# Nikon D7000  as a first DSLR, is a right choice??



## Mostafa13 (Sep 22, 2012)

Hi everyone,
I am about to buy my first DSLR and I was considering the Nikon D7000 .But while I read though many reviews, they stated that it have  some overexposure issues (because of the metering system, as far I remember)the one other thing I've read also that the colour saturation is way less than of that produced from Canon (60D).....

So should I change my mind towards the 60D because of these issues (Overexposure and colour saturation), besides the articulating screen (on the 60D) which I really appreciate. OR theses issues are minors and won't be noticeable by a beginner like me, and should neglected beside scarifying the articulated screen on the 60D....

I am Really confused,specially that here in Europe the 60D costs 100 euro more, however it is not my biggest problem.  
And one last important thing; I am not to initiate an Nikon Vs. Canon argument.


----------



## tirediron (Sep 22, 2012)

By all accounts, the D7000 is an outstanding camera, and I'm not aware of either of those issues you've mentioned.  I wouldn't consider them as part of the decision-making process, BUT I would go to a real camera store and try the different models and find out which one feels more natural to use.  Ergonomics is VERY important!


----------



## MLeeK (Sep 22, 2012)

Overexposure comes from a lack of understanding of how the camera meters. 

The best thing you can do is go to a store and handle both a NIkon and Canon model.
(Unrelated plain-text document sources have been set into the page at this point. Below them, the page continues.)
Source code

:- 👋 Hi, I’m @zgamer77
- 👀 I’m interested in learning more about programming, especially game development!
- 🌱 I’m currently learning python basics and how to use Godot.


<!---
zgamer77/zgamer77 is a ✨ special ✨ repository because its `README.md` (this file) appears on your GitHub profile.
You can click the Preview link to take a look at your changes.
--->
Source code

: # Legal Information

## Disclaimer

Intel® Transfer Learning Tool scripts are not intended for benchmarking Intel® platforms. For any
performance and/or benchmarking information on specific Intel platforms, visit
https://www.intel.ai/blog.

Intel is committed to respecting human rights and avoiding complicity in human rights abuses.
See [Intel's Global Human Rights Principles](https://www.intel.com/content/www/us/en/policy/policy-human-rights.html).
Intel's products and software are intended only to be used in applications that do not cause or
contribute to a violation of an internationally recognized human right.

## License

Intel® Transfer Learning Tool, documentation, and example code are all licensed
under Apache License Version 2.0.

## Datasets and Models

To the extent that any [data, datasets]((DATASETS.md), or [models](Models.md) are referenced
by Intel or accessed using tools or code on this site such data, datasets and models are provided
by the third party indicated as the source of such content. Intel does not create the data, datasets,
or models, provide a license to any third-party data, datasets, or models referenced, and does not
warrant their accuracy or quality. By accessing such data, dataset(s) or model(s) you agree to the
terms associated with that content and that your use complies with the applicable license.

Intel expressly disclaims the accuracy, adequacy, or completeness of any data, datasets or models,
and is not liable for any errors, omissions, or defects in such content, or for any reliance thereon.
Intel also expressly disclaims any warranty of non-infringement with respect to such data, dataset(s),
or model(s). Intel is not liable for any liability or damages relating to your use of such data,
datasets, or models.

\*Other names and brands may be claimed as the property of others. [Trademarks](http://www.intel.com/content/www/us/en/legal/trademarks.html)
One will feel better to you than the other.


----------



## SCraig (Sep 22, 2012)

Virtually all of the Nikon DSLR's have a saturation adjustment in-camera: Standard, neutral, and vivid.  Which was that comment based on?  Additionally if you want more saturation just underexpose 1/3 stop.


----------



## Tee (Sep 22, 2012)

Yes, the D7000 is a fine camera.  Keep in mind when you buy a camera you're investing into the brand and all that comes with it.  Unless, of course, you have plenty of disposable income to switch brands and if you do I wouldn't mind at all if you bought me a D4.


----------



## TheFantasticG (Sep 23, 2012)

Buy both: problem solved.


----------



## fjrabon (Sep 23, 2012)

As someone who has used both a decent amount (D7000 is my personal camera, we have some 60Ds at work for backups that I've been forced to use a few times), I can say that I don't really see any reason that anybody would pay more for a 60D.  TO me, it's really more of a competitor against the D5100 than it is the D7000.  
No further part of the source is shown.